My daughter, Carina, is having a daughter next month. In early June, a new little girl will arrive in the world. My granddaughter.
At 8 months pregnant, the size and shape of Carina’s baby are obvious—Baby Callaway is definitely in the world though not quite of it. She can hear her parents’ voices, low hums rumbling through her muted, watery world. She moves with her mother in the motions of daily life, throwing punches to keep Mama on her toes.
I used to remind myself in the last month of my 3 pregnancies: the baby is already here, just hidden on the inside!
Waiting impatiently for each of my three to burst into the world, I would sit on the side of my bed, arms wrapped around my big belly, and stare at that waiting bassinet. What an amazing journey we both had to make, to get that baby from belly to bassinet. Never knowing when or how it would go. Oh, the wonder of being a mother.
Carina is 25 and my middle child. She was in a hurry to make her journey into the world. The doctor said when we arrived for her birth,
“Were you going to have this baby in the car?”
Lately, my not-so-little girl has slowed down a bit. She has been sitting in her rocking chair beside a waiting cradle, filled with the wonder of being a mother. Preparing for something as close as her own body, yet far from her experience.
She already knows a lot about babies. Not only because she searches and researches what to expect now that she’s expecting. But also because she has cared for babies and kids since she was one herself. When her little sister, Chloe, arrived 2 years after her own birthday, Carina’s love of comforting and caring emerged. I can still see her skinny little arms encircling her baby sister. She adored Chloe from the start. Twenty-three years since have witnessed Carina’s love of baby cousins, cousin’s babies, day camp kids, and the foster children she served for several years.
With her early talking and walking and her endless questions and concerns, Carina challenged me to learn to listen well. And hone my answers to meet her scrutiny. These days, I am privileged to spend lots of time with her. Together we celebrate birthdays, holidays, but mostly everydays, enjoying life together as grown-ups. Our conversations bubble with the love and respect we have for each other. We listen and learn, asking questions and looking for answers together.

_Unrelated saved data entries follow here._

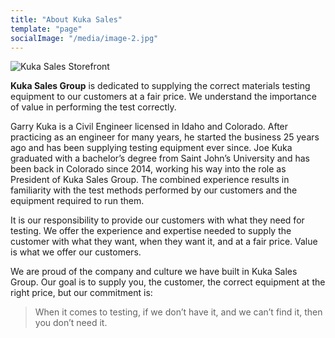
 ```yaml
---
title: "About Kuka Sales"
template: "page"
socialImage: "/media/image-2.jpg"
---
```


![Kuka Sales Storefront](/media/image-2.jpg)

**Kuka Sales Group** is dedicated to supplying the correct materials testing equipment to our customers at a fair price. We understand the importance of value in performing the test correctly.

Garry Kuka is a Civil Engineer licensed in Idaho and Colorado. After practicing as an engineer for many years, he started the business 25 years ago and has been supplying testing equipment ever since. Joe Kuka graduated with a bachelor’s degree from Saint John’s University and has been back in Colorado since 2014, working his way into the role as President of Kuka Sales Group. The combined experience results in familiarity with the test methods performed by our customers and the equipment required to run them.

It is our responsibility to provide our customers with what they need for testing. We offer the experience and expertise needed to supply the customer with what they want, when they want it, and at a fair price. Value is what we offer our customers.  

We are proud of the company and culture we have built in Kuka Sales Group. Our goal is to supply you, the customer, the correct equipment at the right price, but our commitment is:

> When it comes to testing, if we don’t have it, and we can’t find it, then you don’t need it.
>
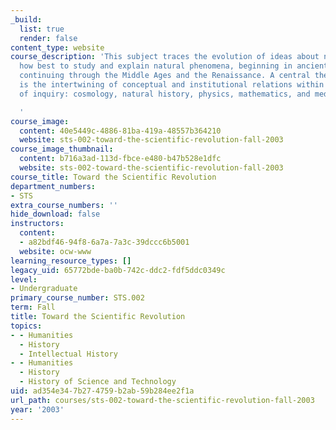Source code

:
 ```yaml
---
_build:
  list: true
  render: false
content_type: website
course_description: 'This subject traces the evolution of ideas about nature, and
  how best to study and explain natural phenomena, beginning in ancient times and
  continuing through the Middle Ages and the Renaissance. A central theme of the subject
  is the intertwining of conceptual and institutional relations within diverse areas
  of inquiry: cosmology, natural history, physics, mathematics, and medicine.

  '
course_image:
  content: 40e5449c-4886-81ba-419a-48557b364210
  website: sts-002-toward-the-scientific-revolution-fall-2003
course_image_thumbnail:
  content: b716a3ad-113d-fbce-e480-b47b528e1dfc
  website: sts-002-toward-the-scientific-revolution-fall-2003
course_title: Toward the Scientific Revolution
department_numbers:
- STS
extra_course_numbers: ''
hide_download: false
instructors:
  content:
  - a82bdf46-94f8-6a7a-7a3c-39dccc6b5001
  website: ocw-www
learning_resource_types: []
legacy_uid: 65772bde-ba0b-742c-ddc2-fdf5ddc0349c
level:
- Undergraduate
primary_course_number: STS.002
term: Fall
title: Toward the Scientific Revolution
topics:
- - Humanities
  - History
  - Intellectual History
- - Humanities
  - History
  - History of Science and Technology
uid: ad354e34-7b27-4759-b2ab-59b284ee2f1a
url_path: courses/sts-002-toward-the-scientific-revolution-fall-2003
year: '2003'
---
```


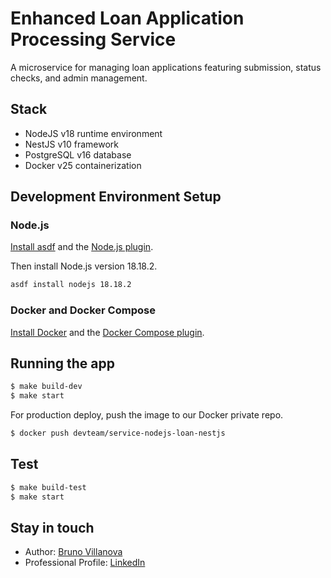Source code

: # Enhanced Loan Application Processing Service

A microservice for managing loan applications featuring submission, status checks, and admin management.

## Stack

- NodeJS v18 runtime environment
- NestJS v10 framework
- PostgreSQL v16 database
- Docker v25 containerization

## Development Environment Setup

### Node.js

[Install asdf](https://asdf-vm.com/guide/getting-started.html) and the [Node.js plugin](https://asdf-vm.com/guide/getting-started.html#install-the-plugin).

Then install Node.js version 18.18.2.

```bash
asdf install nodejs 18.18.2
```

### Docker and Docker Compose

[Install Docker](https://docs.docker.com/get-docker/) and the [Docker Compose plugin](https://docs.docker.com/compose/install/).

## Running the app

```bash
$ make build-dev
$ make start
```

For production deploy, push the image to our Docker private repo.
```bash
$ docker push devteam/service-nodejs-loan-nestjs
```

## Test

```bash
$ make build-test
$ make start
```

## Stay in touch

- Author: [Bruno Villanova](https://github.com/BrunoVillanova)
- Professional Profile: [LinkedIn](https://www.linkedin.com/in/brunovillanova/)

Last month for my birthday, she filled a card with words of love. Her gift was, as usual, the perfect equation of thoughtfulness + time. She had summed up her feelings for me as she sat in her daughter’s nursery. The parenting book she read as she rocked reminded her that I was the kind of mother the book described: one who would sit and listen and hold space for her, leaving room for her questions and fears.

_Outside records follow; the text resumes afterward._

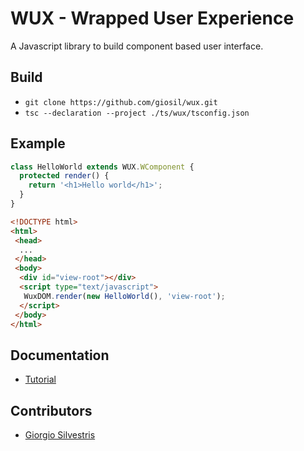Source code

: # WUX - Wrapped User Experience 

A Javascript library to build component based user interface.

## Build

- `git clone https://github.com/giosil/wux.git` 
- `tsc --declaration --project ./ts/wux/tsconfig.json`

## Example

```typescript
class HelloWorld extends WUX.WComponent {
  protected render() {
    return '<h1>Hello world</h1>';
  }
}
```

```html
<!DOCTYPE html>
<html>
 <head>
  ...
 </head>
 <body>
  <div id="view-root"></div>
  <script type="text/javascript">
   WuxDOM.render(new HelloWorld(), 'view-root');
  </script>
 </body>
</html>
```

## Documentation

- [Tutorial](wux_tutorial.pdf)

## Contributors

* [Giorgio Silvestris](https://github.com/giosil)
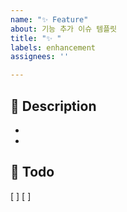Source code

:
 ```yaml
---
name: "✨ Feature"
about: 기능 추가 이슈 템플릿
title: "✨ "
labels: enhancement
assignees: ''

---
```


## 📌 Description
- 
- 

##  :memo: Todo
[ ] 
[ ]
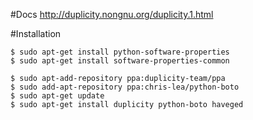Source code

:#Docs
http://duplicity.nongnu.org/duplicity.1.html

#Installation
```
$ sudo apt-get install python-software-properties
$ sudo apt-get install software-properties-common

$ sudo apt-add-repository ppa:duplicity-team/ppa
$ sudo add-apt-repository ppa:chris-lea/python-boto
$ sudo apt-get update
$ sudo apt-get install duplicity python-boto haveged

```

She wrote: “I sit here in this rocking chair that soon I’ll rock Calla in, and I feel like the gift of your mothering is sitting right here with us. The love that will flow to my daughter will come from me, yes, but also from you, both in your interactions with her and in your 25 years of instilling acceptance and love into me. Thank you for that. We thank you for that.”
Now it’s her turn. Carina’s wonder at being a mother is just beginning. She and Calla will travel together, moving that baby from her belly to the cradle. Then growing that girl from an infant to a woman. And I couldn’t wish a better mom for the little one that’s coming. As Calla learns to walk and talk, Carina will jump to have an answer for the questions her daughter asks. She’ll remember that the answers don’t always add up or satisfy. She’ll have to come up with her own responses for the tough ones too hard for little kids to chew. She will likely say, “I don’t know” more than her mother did.
Most beautifully, Carina will also pause to recall all she and I have talked about across the years. She will recognize that sometimes the answers are placeholders for conversations yet to come. And in the room with the baby and the cradle and chair, she will rock and ponder ways to make space for the love and conversations to come.
Carina kept me on my toes from the first moves I felt her make. She still does. Inside and out, I have loved the gift of being her mom. I look forward to sitting and listening as she instills acceptance and love into her new daughter. And even as a grandmother, I will still feel the wonder of being a mother.